Hello new startup or old company! You are going to lose at least a part of your data. I’m sorry. I’m not the one who is going to do it to you, don’t worry.
But do worry about the impact! Because it is just a statistical probability that
you are going to get caught with your pants down.
You will lose data because someone will make a mistake. That is fine, mistakes
happen, and hopefully you’ll learn from it. But mistakes will be made!
You store your data in a bucket on a cloud provider, or you have copies of
your data in personal accounts. Someone doesn’t believe that his superstrong
password monkey123
, will be guessed and a credential stuffing account gets access. Or maybe you mis-configure some system, making your entire database readable by anyone on the
internet. This hasn’t happened yet, but it could happen.
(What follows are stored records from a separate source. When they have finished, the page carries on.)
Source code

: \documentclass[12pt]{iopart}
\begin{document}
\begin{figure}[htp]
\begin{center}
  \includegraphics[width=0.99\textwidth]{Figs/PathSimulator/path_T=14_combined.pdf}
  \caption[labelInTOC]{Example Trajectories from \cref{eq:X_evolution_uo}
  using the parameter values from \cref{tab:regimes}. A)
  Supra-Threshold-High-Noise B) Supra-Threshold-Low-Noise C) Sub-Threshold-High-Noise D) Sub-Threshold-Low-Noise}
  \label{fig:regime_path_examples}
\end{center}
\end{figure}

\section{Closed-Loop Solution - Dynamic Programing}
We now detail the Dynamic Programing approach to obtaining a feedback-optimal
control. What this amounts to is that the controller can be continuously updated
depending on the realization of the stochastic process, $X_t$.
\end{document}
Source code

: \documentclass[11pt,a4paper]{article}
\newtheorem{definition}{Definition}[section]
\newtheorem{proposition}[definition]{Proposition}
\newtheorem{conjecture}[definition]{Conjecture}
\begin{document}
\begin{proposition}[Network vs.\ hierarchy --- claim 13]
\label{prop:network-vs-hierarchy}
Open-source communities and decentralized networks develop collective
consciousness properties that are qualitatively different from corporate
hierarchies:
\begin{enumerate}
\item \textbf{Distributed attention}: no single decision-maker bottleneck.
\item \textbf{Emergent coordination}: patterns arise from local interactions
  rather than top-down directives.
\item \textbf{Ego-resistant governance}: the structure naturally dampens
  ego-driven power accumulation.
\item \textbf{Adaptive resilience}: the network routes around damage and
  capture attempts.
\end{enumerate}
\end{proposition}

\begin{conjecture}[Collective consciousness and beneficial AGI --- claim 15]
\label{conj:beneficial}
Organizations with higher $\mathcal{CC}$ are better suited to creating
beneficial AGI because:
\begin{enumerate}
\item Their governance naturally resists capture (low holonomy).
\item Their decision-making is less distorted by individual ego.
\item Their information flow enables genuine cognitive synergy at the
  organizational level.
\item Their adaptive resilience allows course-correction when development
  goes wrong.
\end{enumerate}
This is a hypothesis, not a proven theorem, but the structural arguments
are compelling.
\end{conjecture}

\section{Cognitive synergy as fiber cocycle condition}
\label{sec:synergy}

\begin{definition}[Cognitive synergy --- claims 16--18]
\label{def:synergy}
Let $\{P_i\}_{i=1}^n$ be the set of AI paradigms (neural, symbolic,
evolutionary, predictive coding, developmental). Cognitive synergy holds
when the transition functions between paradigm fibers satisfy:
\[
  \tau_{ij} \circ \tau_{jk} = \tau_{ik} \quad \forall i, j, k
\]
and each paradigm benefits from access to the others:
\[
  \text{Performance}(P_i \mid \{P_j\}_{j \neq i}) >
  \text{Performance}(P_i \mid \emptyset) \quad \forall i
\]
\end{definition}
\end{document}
So right now, while you still live in wonderland, thinking nothing is wrong, please think about what could happen when things CAN go wrong. What data are you collecting about people? How could the data you have, be abused? What could happen if a dictator found that information? Can someone impersonate someone else? These are not funny questions, your data people need to answer these questions and the CEO is ultimately responsible. Are you worried? Yes? Good!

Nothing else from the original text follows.